これで「どら春」が繁盛していく話でおわるはずはないな、という予兆は
すぐに訪れ、物語は、自由とはなにか、生きて行くとはどんなことか、等など
こころの深い部分へと降りていくのです‥。
+++
物語の終盤で、徳江の友だちの森山さんがこんなふうに話すところがあって‥
ここだけ読んだのではなんのことがわからないと思いますが。
(私はこの箇所を読んで、それまで堪えていたものがいっきに溢れだしました。)
「~小豆の言葉なんて聞こえるはずがないって。
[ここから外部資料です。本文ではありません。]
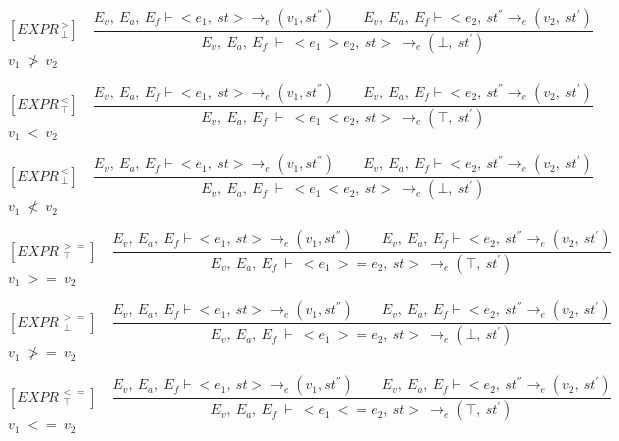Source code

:    	\[
   	[EXPR^{\ >}_{\ \bot}] \quad
   	\dfrac{E_v, \ E_a, \ E_f \vdash <e_1, \ st> \rightarrow_e (v_1, st^{''}) \qquad E_v, \ E_a, \ E_f \vdash <e_2, \ st^{''} \rightarrow_e (v_2, \ st^{'})}{E_v, \ E_a, \ E_f \ \vdash \ <e_1 \ > e_2, \ st> \ \rightarrow_e (\bot, \ st^{'})}
   	\]
	\begin{math}
   	v_1 \ \not> \ v_2
   	\end{math}   
   	
   	\[
   	[EXPR^{\ <}_{\ \top}] \quad
   	\dfrac{E_v, \ E_a, \ E_f \vdash <e_1, \ st> \rightarrow_e (v_1, st^{''}) \qquad E_v, \ E_a, \ E_f \vdash <e_2, \ st^{''} \rightarrow_e (v_2, \ st^{'})}{E_v, \ E_a, \ E_f \ \vdash \ <e_1 \ < e_2, \ st> \ \rightarrow_e (\top, \ st^{'})}
   	\]
	\begin{math}
   	v_1 \ < \ v_2
   	\end{math}   	
   	

   	\[
   	[EXPR^{\ <}_{\ \bot}] \quad
   	\dfrac{E_v, \ E_a, \ E_f \vdash <e_1, \ st> \rightarrow_e (v_1, st^{''}) \qquad E_v, \ E_a, \ E_f \vdash <e_2, \ st^{''} \rightarrow_e (v_2, \ st^{'})}{E_v, \ E_a, \ E_f \ \vdash \ <e_1 \ < e_2, \ st> \ \rightarrow_e (\bot, \ st^{'})}
   	\]
	\begin{math}
   	v_1 \ \not< \ v_2
   	\end{math}
   	
   	\[
   	[EXPR^{\ >=}_{\ \ \top}] \quad
   	\dfrac{E_v, \ E_a, \ E_f \vdash <e_1, \ st> \rightarrow_e (v_1, st^{''}) \qquad E_v, \ E_a, \ E_f \vdash <e_2, \ st^{''} \rightarrow_e (v_2, \ st^{'})}{E_v, \ E_a, \ E_f \ \vdash \ <e_1 \ >= e_2, \ st> \ \rightarrow_e (\top, \ st^{'})}
   	\]
	\begin{math}
   	v_1 \ >= \ v_2
   	\end{math}   	
   	

   	\[
   	[EXPR^{\ >=}_{\ \ \bot}] \quad
   	\dfrac{E_v, \ E_a, \ E_f \vdash <e_1, \ st> \rightarrow_e (v_1, st^{''}) \qquad E_v, \ E_a, \ E_f \vdash <e_2, \ st^{''} \rightarrow_e (v_2, \ st^{'})}{E_v, \ E_a, \ E_f \ \vdash \ <e_1 \ >= e_2, \ st> \ \rightarrow_e (\bot, \ st^{'})}
   	\]
	\begin{math}
   	v_1 \ \not>= \ v_2
   	\end{math}
   	
   	\[
   	[EXPR^{\ <=}_{\ \ \top}] \quad
   	\dfrac{E_v, \ E_a, \ E_f \vdash <e_1, \ st> \rightarrow_e (v_1, st^{''}) \qquad E_v, \ E_a, \ E_f \vdash <e_2, \ st^{''} \rightarrow_e (v_2, \ st^{'})}{E_v, \ E_a, \ E_f \ \vdash \ <e_1 \ <= e_2, \ st> \ \rightarrow_e (\top, \ st^{'})}
   	\]
	\begin{math}
   	v_1 \ <= \ v_2
   	\end{math}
でも、聞こえると
思って生きていれば、いつか聞こえるんじゃないかって。そうやって、
詩人みたいになるしか、自分たちには生きていく方法がないんじゃないかって。
そう言ったの。現実だけ見ていると死にたくなる。囲いを越えるためには、
囲いを越えた心で生きるしかないんだって」
‥囲い。
心身の自由が奪われる現実の「囲い」の恐ろしさは、そこに身を置いたことが
ある人でなければわかりませんが、それとは別に、自分で自分に線を引いたり、
こうでなければいけないという常識観念にとらわれ過ぎたり、あるいは
ジョーシキ的に生きれば楽だからという理由で、精神の自由を、のびやかに広がる
心を、自ら囲ってしまうことの怖さや、囲われていることの楽さに、気づかないふりを
してしまいそうになる心の弱さを思いました。
囲いを越えた心。
自らの気持ちに囲いを設けないこと‥果てのない空のように。
私、何年か前にドリアン助川さんが「明川哲也」名義で
本を書かれていたころ、仕事でご一緒して、
ちょうど出版になったばかりの本を買って読んで、
はまって何冊も読み漁ったことがあるんです。
(まだblogをよく書いていたころです)
その後あまり読まなくなっていたので、
またドリアン助川名義で本を出されていて
rucaさんのところに久しぶりに立ち寄ったら
その本が紹介されている、という。
…なんというか、偶然というかつながりというか、に
正直とってもびっくりしました。
rucaさんも助川さんも
「パティスミス好き」という共通項もありますしw
脱線しちゃってすみません!
内容、とてもよさそうですね。
また買ってみようかなーー
私はドリアン助川さん=明川哲也さんだと認識ないままに
新聞の人生相談の回答者としての記事をよく読んでいました。
著書を読んだのは、今回が初めてです。
>偶然というかつながりというか、に正直とってもびっくりしました
こういうことってありますよね。そしてすごく驚いて
偶然ではなくって必然だった?って思ってしまったり。
そうなんだあ、ドリアンさん、パティ・スミスのファンなんですね~
なんかわかりますね。
私ももうすこしドリアンさんの本、読んでみようと思ってます。
「あん」はとってもお薦めです。